Records from a data source:
---
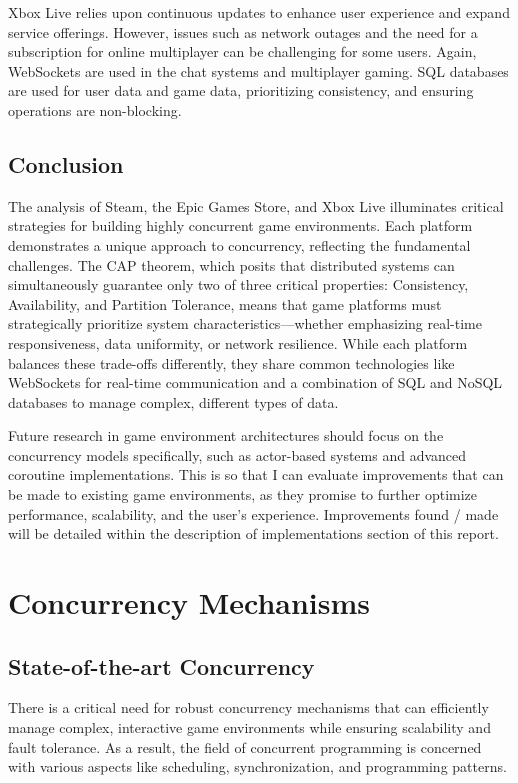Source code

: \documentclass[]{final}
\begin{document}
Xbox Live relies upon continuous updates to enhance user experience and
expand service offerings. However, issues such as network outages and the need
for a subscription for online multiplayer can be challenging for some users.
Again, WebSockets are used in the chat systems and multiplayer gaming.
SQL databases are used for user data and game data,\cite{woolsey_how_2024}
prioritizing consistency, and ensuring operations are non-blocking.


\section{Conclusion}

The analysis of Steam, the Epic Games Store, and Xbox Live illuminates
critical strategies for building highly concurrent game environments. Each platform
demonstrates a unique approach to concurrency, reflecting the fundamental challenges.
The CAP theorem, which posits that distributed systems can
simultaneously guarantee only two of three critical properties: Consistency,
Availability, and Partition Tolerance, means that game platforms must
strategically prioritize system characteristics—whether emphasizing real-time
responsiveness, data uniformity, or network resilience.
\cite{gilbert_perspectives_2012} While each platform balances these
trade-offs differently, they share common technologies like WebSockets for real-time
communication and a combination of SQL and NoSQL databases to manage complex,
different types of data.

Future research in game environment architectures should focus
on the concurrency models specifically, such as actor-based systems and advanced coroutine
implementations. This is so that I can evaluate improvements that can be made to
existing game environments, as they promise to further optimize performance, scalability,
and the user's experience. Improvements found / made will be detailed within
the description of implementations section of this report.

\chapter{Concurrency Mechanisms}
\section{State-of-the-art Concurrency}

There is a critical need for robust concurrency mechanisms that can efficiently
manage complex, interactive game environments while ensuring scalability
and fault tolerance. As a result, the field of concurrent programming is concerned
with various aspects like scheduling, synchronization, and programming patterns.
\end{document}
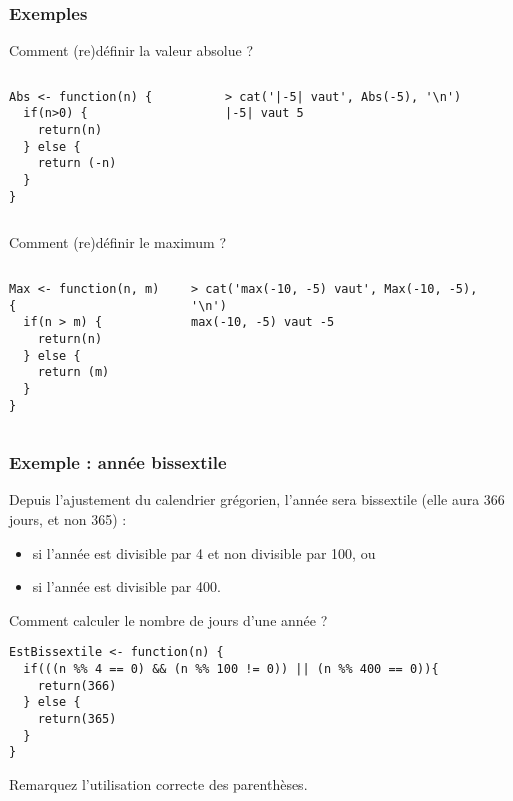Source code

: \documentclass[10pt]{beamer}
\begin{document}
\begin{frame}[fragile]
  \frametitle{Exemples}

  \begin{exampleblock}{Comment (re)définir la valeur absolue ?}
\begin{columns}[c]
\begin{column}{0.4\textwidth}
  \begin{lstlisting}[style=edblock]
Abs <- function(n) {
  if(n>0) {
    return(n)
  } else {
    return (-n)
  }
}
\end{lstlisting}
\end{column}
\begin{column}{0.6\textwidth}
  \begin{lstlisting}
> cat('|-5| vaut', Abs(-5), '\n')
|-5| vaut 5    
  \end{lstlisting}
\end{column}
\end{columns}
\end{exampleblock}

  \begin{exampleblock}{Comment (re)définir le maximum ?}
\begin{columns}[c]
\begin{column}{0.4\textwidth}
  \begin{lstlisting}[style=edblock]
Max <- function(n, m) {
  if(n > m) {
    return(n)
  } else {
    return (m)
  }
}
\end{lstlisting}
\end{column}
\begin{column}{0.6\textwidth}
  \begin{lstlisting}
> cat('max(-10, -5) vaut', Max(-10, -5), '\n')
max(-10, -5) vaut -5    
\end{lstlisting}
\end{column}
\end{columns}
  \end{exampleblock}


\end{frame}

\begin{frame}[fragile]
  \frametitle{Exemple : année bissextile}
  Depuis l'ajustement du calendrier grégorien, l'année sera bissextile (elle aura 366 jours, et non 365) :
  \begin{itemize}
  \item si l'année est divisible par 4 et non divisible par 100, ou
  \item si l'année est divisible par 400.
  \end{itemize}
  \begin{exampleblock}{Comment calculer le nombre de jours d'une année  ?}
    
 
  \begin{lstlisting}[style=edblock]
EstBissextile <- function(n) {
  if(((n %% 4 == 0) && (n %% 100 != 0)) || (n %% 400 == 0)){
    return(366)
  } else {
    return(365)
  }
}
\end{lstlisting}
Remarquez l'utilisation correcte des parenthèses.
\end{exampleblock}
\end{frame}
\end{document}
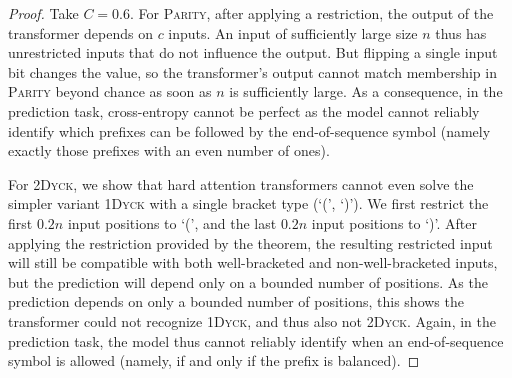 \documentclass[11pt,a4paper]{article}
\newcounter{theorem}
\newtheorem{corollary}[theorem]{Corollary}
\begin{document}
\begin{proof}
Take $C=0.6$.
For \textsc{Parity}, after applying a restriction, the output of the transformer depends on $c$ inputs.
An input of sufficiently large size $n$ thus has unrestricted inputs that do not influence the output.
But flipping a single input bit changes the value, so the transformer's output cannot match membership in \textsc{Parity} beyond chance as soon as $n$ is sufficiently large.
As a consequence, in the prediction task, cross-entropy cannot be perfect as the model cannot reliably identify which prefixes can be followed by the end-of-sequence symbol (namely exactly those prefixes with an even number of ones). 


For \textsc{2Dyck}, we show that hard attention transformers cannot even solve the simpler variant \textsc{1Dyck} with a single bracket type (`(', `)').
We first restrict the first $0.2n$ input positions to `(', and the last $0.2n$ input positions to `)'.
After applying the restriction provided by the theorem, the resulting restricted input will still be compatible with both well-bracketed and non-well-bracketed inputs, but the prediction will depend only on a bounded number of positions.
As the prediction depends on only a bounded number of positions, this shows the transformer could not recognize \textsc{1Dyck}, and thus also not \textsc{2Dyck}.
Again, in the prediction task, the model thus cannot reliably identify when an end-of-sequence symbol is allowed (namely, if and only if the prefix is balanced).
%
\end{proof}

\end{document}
---
* _Problem details_
Although the records contain pictures, the copy should consist of their text alone, reproduced exactly.

* _Your solution_
Source code

: \documentclass[]{final}
\begin{document}
Xbox Live relies upon continuous updates to enhance user experience and
expand service offerings. However, issues such as network outages and the need
for a subscription for online multiplayer can be challenging for some users.
Again, WebSockets are used in the chat systems and multiplayer gaming.
SQL databases are used for user data and game data,\cite{woolsey_how_2024}
prioritizing consistency, and ensuring operations are non-blocking.


\section{Conclusion}

The analysis of Steam, the Epic Games Store, and Xbox Live illuminates
critical strategies for building highly concurrent game environments. Each platform
demonstrates a unique approach to concurrency, reflecting the fundamental challenges.
The CAP theorem, which posits that distributed systems can
simultaneously guarantee only two of three critical properties: Consistency,
Availability, and Partition Tolerance, means that game platforms must
strategically prioritize system characteristics—whether emphasizing real-time
responsiveness, data uniformity, or network resilience.
\cite{gilbert_perspectives_2012} While each platform balances these
trade-offs differently, they share common technologies like WebSockets for real-time
communication and a combination of SQL and NoSQL databases to manage complex,
different types of data.

Future research in game environment architectures should focus
on the concurrency models specifically, such as actor-based systems and advanced coroutine
implementations. This is so that I can evaluate improvements that can be made to
existing game environments, as they promise to further optimize performance, scalability,
and the user's experience. Improvements found / made will be detailed within
the description of implementations section of this report.

\chapter{Concurrency Mechanisms}
\section{State-of-the-art Concurrency}

There is a critical need for robust concurrency mechanisms that can efficiently
manage complex, interactive game environments while ensuring scalability
and fault tolerance. As a result, the field of concurrent programming is concerned
with various aspects like scheduling, synchronization, and programming patterns.
\end{document}
Source code

: \documentclass[10pt]{beamer}
\begin{document}
\begin{frame}[fragile]
  \frametitle{Exemples}

  \begin{exampleblock}{Comment (re)définir la valeur absolue ?}
\begin{columns}[c]
\begin{column}{0.4\textwidth}
  \begin{lstlisting}[style=edblock]
Abs <- function(n) {
  if(n>0) {
    return(n)
  } else {
    return (-n)
  }
}
\end{lstlisting}
\end{column}
\begin{column}{0.6\textwidth}
  \begin{lstlisting}
> cat('|-5| vaut', Abs(-5), '\n')
|-5| vaut 5    
  \end{lstlisting}
\end{column}
\end{columns}
\end{exampleblock}

  \begin{exampleblock}{Comment (re)définir le maximum ?}
\begin{columns}[c]
\begin{column}{0.4\textwidth}
  \begin{lstlisting}[style=edblock]
Max <- function(n, m) {
  if(n > m) {
    return(n)
  } else {
    return (m)
  }
}
\end{lstlisting}
\end{column}
\begin{column}{0.6\textwidth}
  \begin{lstlisting}
> cat('max(-10, -5) vaut', Max(-10, -5), '\n')
max(-10, -5) vaut -5    
\end{lstlisting}
\end{column}
\end{columns}
  \end{exampleblock}


\end{frame}

\begin{frame}[fragile]
  \frametitle{Exemple : année bissextile}
  Depuis l'ajustement du calendrier grégorien, l'année sera bissextile (elle aura 366 jours, et non 365) :
  \begin{itemize}
  \item si l'année est divisible par 4 et non divisible par 100, ou
  \item si l'année est divisible par 400.
  \end{itemize}
  \begin{exampleblock}{Comment calculer le nombre de jours d'une année  ?}
    
 
  \begin{lstlisting}[style=edblock]
EstBissextile <- function(n) {
  if(((n %% 4 == 0) && (n %% 100 != 0)) || (n %% 400 == 0)){
    return(366)
  } else {
    return(365)
  }
}
\end{lstlisting}
Remarquez l'utilisation correcte des parenthèses.
\end{exampleblock}
\end{frame}
\end{document}
 \documentclass[11pt,a4paper]{article}
\newcounter{theorem}
\newtheorem{corollary}[theorem]{Corollary}
\begin{document}
\begin{proof}
Take $C=0.6$.
For \textsc{Parity}, after applying a restriction, the output of the transformer depends on $c$ inputs.
An input of sufficiently large size $n$ thus has unrestricted inputs that do not influence the output.
But flipping a single input bit changes the value, so the transformer's output cannot match membership in \textsc{Parity} beyond chance as soon as $n$ is sufficiently large.
As a consequence, in the prediction task, cross-entropy cannot be perfect as the model cannot reliably identify which prefixes can be followed by the end-of-sequence symbol (namely exactly those prefixes with an even number of ones). 


For \textsc{2Dyck}, we show that hard attention transformers cannot even solve the simpler variant \textsc{1Dyck} with a single bracket type (`(', `)').
We first restrict the first $0.2n$ input positions to `(', and the last $0.2n$ input positions to `)'.
After applying the restriction provided by the theorem, the resulting restricted input will still be compatible with both well-bracketed and non-well-bracketed inputs, but the prediction will depend only on a bounded number of positions.
As the prediction depends on only a bounded number of positions, this shows the transformer could not recognize \textsc{1Dyck}, and thus also not \textsc{2Dyck}.
Again, in the prediction task, the model thus cannot reliably identify when an end-of-sequence symbol is allowed (namely, if and only if the prefix is balanced).
%
\end{proof}

\end{document}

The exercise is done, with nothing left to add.